ANGELICA

“You’re not doing it the right way,” Angelica said. We were in a rented high school gym in LA, practicing a series of “magical passes” taught by the Witches and Chacmools, don Juan’s and Castaneda’s disciples. “You lift your right arm like this, and then your left arm,” Angelica demonstrated.

As athletic as I had been after years of obsessive tennis playing, I found the passes difficult and uncomfortable. “It’s your muscle memory,” said Angelica, who I learned was an M.D. raised in Mexico but now living in Niagara Falls, New York. “You need good muscle memory to master these passes.”

Angelica had not only read Castaneda’s books but had become deeply involved in Tensegrity. That she had been raised in Mexico near the Sonoran Desert—don Juan’s turf—made me pay attention to her when she criticized my oafish movements.

Toward the end of the second day of our weekend workshop, Angelica and I were in one corner of the gym practicing, when two of the Witches, Florinda and Taisha, approached. They were not interested in me but focused intensely on Angelica. Ignoring me, they moved her away, seeming to glide without touching the floor, to another corner of the gym where they spoke while gently caressing her hair and neck with their hands.

When their conference was done and the Witches had floated away, Angelica returned to me. “I have been chosen,” she said.

“Chosen for what?” I asked, but she didn’t answer.

We exchanged phone numbers at the end of the day.

During the next few months, we’d speak frequently by phone, speculating on the intrigues going on in Castenada’s inner circle. During one of those calls I heard a click in the background and Angelica stopped talking to listen. “I think I have another call coming in,” she said. “I’ll call you right back.”

“A patient?” I asked.

“No, not a patient. I think it is He.”

She didn’t have to explain to whom she was referring. I surmised it was Castaneda himself.

From that time, these interruptions of our phone calls came often. What they talked about was apparently secret. When I asked her, she was silent.

After a month of this, she announced that she was moving to L.A. She had now been accepted as a member of His innermost circle.

I didn’t hear from Angelica, nor see her at any of the subsequent workshops until after Castaneda’s death.

At a workshop in San Francisco, in a large group that seemed to be several hundred people, I was practicing a new Tensegrity movement when I felt a tap on my shoulder. It was Angelica.

She studied me, appraising. “Is this the way you look now?” she asked, her face unfriendly.

“How did you expect me to look?”

“I don’t know,” she said, her voice fading, losing interest. She seemed disappointed with what she saw.

Her attitude, in contrast to our several months of flirtatious telephone calls, was standoffish. She seemed to have adopted the attitude of others I’d met in Castaneda’s inner circle. Some, like “The Cousins” were especially aggressive, poking my chest with their fingers when they spoke to me.

I tried to engage her. “Please tell me what you have been doing now that you are a part of Castaneda’s group?”

“I’m sorry,” she said. “I can’t tell you.”

She seemed ready to walk away, but, if this was to be our ending, I wanted closure. I invited her to lunch. Reluctantly, she met me in the cafeteria.

She was mostly silent as I filled the quiet air with the news of what I’d been doing. I had almost finished writing a book. In fact, I had a deadline and would have to leave the workshop early.

Angelica looked doubtful. “What is this book?”

I told her the name of it—Firing Back—and that it was to be published by a New York publisher, John Wiley. I promised I’d send her a copy.

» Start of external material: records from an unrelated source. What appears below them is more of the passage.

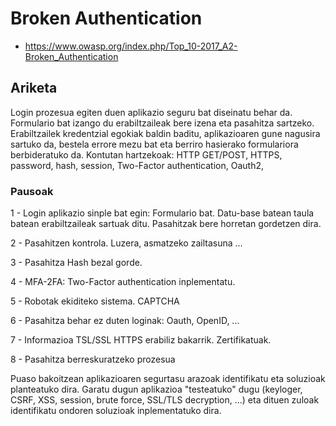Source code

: # Broken Authentication

- https://www.owasp.org/index.php/Top_10-2017_A2-Broken_Authentication

## Ariketa

Login prozesua egiten duen aplikazio seguru bat diseinatu behar da. Formulario bat izango du erabiltzaileak bere izena eta pasahitza sartzeko. Erabiltzailek kredentzial egokiak baldin baditu, aplikazioaren gune nagusira sartuko da, bestela errore mezu bat eta berriro hasierako formulariora berbideratuko da. Kontutan hartzekoak: HTTP GET/POST, HTTPS, password, hash, session, Two-Factor authentication, Oauth2, 

### Pausoak

1 - Login aplikazio sinple bat egin: Formulario bat. Datu-base batean taula batean erabiltzaileak sartuak ditu. Pasahitzak bere horretan gordetzen dira.

2 - Pasahitzen kontrola. Luzera, asmatzeko zailtasuna ...

3 - Pasahitza Hash bezal gorde.

4 - MFA-2FA: Two-Factor authentication inplementatu.

5 - Robotak ekiditeko sistema. CAPTCHA

6 - Pasahitza behar ez duten loginak: Oauth, OpenID, ...

7 - Informazioa TSL/SSL HTTPS erabiliz bakarrik. Zertifikatuak.

8 - Pasahitza berreskuratzeko prozesua



Puaso bakoitzean aplikazioaren segurtasu arazoak identifikatu eta soluzioak planteatuko dira. Garatu dugun aplikazioa "testeatuko" dugu (keyloger, CSRF, XSS, session, brute force, SSL/TLS decryption, ...) eta dituen zuloak identifikatu ondoren soluzioak inplementatuko dira.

To get her onto the subject of Castaneda’s death (I’d learned earlier that he’d ordered her to California to be his doctor), I told her of the death of my poetry mentor, David Ignatow. His last book was about to be published, and I had corrected the proofs. Ignatow’s attitude toward his impending death was stalwart and touching. I thought Angelica, mourning Castaneda, would appreciate these poems.

I wanted to ask her about Castaneda’s death to validate the promise in the don Juan books that sorcerers don’t merely drop dead like common mortals but, instead, “burn with the fire from within”—essentially, by spontaneous combustion—that propels them into other worlds where their lives continue indefinitely. According to Carlos, he had seen don Juan leave the world in this way, and he had promised that he would, when the time came, leave that way, also. I was almost certain that this was a fairytale, another of Castaneda’s fabrications that had begun to unravel, but I wanted Angelica’s confirmation of it, one way or another.

I asked her as delicately as I could about Castaneda’s death.

“Well,” she said. “He died. I’ve had patients who died. His death was no different than the others.”

As she abruptly stood and walked away, I realized, sadly, that there was nothing more I cared to ask her.